* [DATA TO PROCESS]:
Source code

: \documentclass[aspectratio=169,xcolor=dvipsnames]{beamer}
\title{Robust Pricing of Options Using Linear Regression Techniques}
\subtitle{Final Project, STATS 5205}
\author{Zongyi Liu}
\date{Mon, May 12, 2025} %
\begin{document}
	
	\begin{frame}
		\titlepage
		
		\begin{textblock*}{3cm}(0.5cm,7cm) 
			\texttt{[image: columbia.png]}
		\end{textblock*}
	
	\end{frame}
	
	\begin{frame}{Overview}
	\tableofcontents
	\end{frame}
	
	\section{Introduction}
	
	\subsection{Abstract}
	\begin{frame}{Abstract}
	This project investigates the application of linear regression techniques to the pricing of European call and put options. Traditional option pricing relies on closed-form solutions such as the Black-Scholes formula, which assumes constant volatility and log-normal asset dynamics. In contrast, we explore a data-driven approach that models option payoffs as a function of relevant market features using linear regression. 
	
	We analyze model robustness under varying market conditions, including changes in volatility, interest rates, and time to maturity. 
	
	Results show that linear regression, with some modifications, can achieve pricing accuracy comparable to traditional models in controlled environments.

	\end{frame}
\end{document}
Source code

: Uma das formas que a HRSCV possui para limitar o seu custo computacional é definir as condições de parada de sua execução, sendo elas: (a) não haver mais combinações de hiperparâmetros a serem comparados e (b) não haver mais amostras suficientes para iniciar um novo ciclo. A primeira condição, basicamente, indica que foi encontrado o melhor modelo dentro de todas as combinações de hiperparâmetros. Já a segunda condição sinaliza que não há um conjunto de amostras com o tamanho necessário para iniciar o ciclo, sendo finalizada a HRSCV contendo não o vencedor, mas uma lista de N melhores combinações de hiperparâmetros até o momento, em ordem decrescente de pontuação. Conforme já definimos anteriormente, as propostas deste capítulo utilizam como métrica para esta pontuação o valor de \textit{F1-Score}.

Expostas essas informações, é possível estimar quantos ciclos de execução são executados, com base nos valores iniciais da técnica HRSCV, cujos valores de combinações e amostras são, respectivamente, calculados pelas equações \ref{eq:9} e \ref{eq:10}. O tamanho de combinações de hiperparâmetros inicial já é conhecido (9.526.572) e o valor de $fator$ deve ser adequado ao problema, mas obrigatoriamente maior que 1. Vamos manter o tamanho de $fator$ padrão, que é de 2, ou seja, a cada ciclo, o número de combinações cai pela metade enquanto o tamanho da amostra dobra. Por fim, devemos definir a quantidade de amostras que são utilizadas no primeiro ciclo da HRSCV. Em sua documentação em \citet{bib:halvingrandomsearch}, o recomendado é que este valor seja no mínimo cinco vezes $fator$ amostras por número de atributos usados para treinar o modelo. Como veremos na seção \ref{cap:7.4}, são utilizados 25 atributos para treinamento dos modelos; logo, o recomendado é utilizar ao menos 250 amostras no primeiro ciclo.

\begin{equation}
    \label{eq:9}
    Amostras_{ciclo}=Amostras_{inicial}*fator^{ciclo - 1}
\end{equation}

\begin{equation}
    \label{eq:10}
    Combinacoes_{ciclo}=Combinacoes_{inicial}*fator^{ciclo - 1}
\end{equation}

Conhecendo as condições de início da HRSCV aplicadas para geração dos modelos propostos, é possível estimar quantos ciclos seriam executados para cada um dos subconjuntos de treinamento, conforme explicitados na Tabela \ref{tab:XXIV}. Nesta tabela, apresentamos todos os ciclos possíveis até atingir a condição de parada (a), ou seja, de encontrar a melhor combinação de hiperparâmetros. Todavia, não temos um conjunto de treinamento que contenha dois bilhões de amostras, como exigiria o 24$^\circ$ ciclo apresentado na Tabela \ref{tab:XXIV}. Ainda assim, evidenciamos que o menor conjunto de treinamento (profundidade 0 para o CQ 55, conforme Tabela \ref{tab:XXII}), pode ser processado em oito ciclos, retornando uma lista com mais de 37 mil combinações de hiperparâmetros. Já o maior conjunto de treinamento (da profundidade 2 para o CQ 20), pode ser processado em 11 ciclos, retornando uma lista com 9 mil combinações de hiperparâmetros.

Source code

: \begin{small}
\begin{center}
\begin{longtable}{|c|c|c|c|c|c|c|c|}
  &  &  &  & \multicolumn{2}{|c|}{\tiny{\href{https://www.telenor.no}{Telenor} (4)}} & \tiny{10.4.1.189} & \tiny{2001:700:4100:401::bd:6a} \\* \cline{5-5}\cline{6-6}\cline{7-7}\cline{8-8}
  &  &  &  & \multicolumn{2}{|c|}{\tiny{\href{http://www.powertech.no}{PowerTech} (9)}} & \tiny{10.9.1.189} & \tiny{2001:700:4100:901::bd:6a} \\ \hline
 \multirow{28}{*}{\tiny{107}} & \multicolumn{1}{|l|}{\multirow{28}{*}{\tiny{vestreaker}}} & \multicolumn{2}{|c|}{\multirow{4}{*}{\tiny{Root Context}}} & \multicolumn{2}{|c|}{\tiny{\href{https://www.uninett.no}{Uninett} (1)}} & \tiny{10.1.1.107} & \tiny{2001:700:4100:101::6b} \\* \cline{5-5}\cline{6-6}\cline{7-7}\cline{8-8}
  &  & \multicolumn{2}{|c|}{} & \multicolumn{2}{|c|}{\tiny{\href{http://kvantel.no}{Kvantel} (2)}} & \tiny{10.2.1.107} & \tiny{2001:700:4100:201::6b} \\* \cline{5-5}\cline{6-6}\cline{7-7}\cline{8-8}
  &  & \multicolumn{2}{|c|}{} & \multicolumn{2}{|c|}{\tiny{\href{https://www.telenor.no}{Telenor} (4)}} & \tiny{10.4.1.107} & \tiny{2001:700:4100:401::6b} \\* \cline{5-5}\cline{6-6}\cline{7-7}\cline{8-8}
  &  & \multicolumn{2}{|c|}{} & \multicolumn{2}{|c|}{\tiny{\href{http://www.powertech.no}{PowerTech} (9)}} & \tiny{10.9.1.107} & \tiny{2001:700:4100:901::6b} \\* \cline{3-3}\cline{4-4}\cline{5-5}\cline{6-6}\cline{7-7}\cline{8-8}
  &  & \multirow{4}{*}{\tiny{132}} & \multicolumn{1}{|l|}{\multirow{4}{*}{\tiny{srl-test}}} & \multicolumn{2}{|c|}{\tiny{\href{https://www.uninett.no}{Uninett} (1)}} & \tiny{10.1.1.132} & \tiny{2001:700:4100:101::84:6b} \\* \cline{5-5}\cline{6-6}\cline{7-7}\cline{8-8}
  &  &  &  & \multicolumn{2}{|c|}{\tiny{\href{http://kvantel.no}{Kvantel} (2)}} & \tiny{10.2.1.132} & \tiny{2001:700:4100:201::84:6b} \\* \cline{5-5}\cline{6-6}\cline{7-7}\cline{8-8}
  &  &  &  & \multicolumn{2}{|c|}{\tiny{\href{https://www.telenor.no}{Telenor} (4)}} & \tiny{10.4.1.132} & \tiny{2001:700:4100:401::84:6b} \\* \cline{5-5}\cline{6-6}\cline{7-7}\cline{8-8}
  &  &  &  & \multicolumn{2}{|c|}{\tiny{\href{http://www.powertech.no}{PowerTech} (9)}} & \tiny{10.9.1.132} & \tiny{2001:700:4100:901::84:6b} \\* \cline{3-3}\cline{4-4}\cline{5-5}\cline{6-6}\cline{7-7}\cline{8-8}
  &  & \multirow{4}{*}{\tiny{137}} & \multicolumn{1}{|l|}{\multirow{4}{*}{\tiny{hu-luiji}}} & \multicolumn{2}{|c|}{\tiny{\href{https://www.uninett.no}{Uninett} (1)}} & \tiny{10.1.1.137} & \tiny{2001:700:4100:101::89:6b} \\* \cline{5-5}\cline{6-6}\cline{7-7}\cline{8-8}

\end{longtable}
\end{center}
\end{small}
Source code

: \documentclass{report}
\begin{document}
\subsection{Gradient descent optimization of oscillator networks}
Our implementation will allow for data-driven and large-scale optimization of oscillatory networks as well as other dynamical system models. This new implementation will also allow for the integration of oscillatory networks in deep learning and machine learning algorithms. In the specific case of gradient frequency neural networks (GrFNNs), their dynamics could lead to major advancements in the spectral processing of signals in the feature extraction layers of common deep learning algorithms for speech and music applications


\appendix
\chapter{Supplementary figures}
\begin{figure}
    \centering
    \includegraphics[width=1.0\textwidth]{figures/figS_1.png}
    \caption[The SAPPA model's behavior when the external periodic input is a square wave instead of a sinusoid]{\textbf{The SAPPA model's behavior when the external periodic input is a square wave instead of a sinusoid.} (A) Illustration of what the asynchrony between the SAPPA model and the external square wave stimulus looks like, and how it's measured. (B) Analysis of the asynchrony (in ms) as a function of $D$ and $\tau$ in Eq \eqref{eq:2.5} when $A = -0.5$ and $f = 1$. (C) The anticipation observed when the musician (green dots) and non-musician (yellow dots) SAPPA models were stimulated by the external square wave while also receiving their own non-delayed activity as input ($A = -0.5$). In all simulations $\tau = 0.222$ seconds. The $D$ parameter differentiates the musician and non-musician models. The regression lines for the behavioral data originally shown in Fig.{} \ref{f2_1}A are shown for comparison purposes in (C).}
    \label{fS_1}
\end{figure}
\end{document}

* [PROBLEM DESCRIPTION]: Copy all the lines from the data above that hold the word "driven".

* [EXERCISE RESPONSE]:
	This project investigates the application of linear regression techniques to the pricing of European call and put options. Traditional option pricing relies on closed-form solutions such as the Black-Scholes formula, which assumes constant volatility and log-normal asset dynamics. In contrast, we explore a data-driven approach that models option payoffs as a function of relevant market features using linear regression. 
Our implementation will allow for data-driven and large-scale optimization of oscillatory networks as well as other dynamical system models. This new implementation will also allow for the integration of oscillatory networks in deep learning and machine learning algorithms. In the specific case of gradient frequency neural networks (GrFNNs), their dynamics could lead to major advancements in the spectral processing of signals in the feature extraction layers of common deep learning algorithms for speech and music applications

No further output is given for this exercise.